== Given records ==
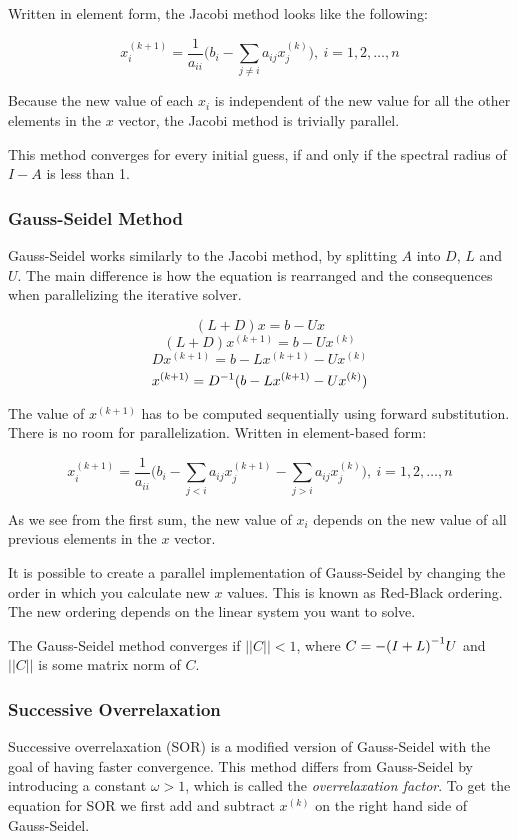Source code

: Written in element form, the Jacobi method looks like the following:

$$ x_i^{(k+1)} = \frac{1}{a_{ii}} \Big( b_i - \sum_{j \neq i} a_{ij} x_j^{(k)} \Big), ~ i = 1, 2, \ldots, n $$

Because the new value of each $x_i$ is independent of the new value for all the 
other elements in the $x$ vector, the Jacobi method is trivially parallel.

This method converges for every initial guess, if and only if the spectral
radius of $I - A$ is less than 1\cite{Kreyszig}.

\subsubsection{Gauss-Seidel Method}

Gauss-Seidel works similarly to the Jacobi method, by splitting $A$ into $D$, 
$L$ and $U$. The main difference is how the equation is rearranged and the consequences 
when parallelizing the iterative solver. 

$$ (L+D)x = b - Ux $$
$$ (L+D)x^{(k+1)} = b - Ux^{(k)} $$
$$ Dx^{(k+1)} = b - Lx^{(k+1)} - Ux^{(k)} $$
$$ x^{(k+1)} = {D}^{-1}(b - Lx^{(k+1)} - Ux^{(k)}) $$

The value of $x^{(k+1)}$ has to be computed sequentially using forward substitution. 
There is no room for parallelization. Written in element-based form:

$$ x_i^{(k+1)} = \frac{1}{a_{ii}} \Big( b_i - \sum_{j < i} a_{ij} x_j^{(k+1)} 
- \sum_{j > i} a_{ij} x_j^{(k)} \Big), ~ i = 1, 2, \ldots, n $$

As we see from the first sum, the new value of $x_i$ depends on the new value of 
all previous elements in the $x$ vector.

It is possible to create a parallel implementation of Gauss-Seidel by changing
the order in which you calculate new $x$ values. This is known as Red-Black
ordering. The new ordering depends on the linear system you want to solve.

The Gauss-Seidel method converges if $||C|| < 1$, where $C = -{(I+L)}^{-1}U$ and 
$||C||$ is some matrix norm of $C$\cite{Kreyszig}.

\subsubsection{Successive Overrelaxation}

Successive overrelaxation (SOR) is a modified version of Gauss-Seidel with the
goal of having faster convergence\cite{Kreyszig}. This method differs from Gauss-Seidel by
introducing a constant $\omega > 1$, which is called the \emph{overrelaxation
factor}. To get the equation for SOR we first add and subtract $x^{(k)}$ on the right 
hand side of Gauss-Seidel.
===
◆ **Work item**: Only lines of the data holding the word "Successive" go in the answer. Please copy each of them.

◆ **Finished task**:
\subsubsection{Successive Overrelaxation}
Successive overrelaxation (SOR) is a modified version of Gauss-Seidel with the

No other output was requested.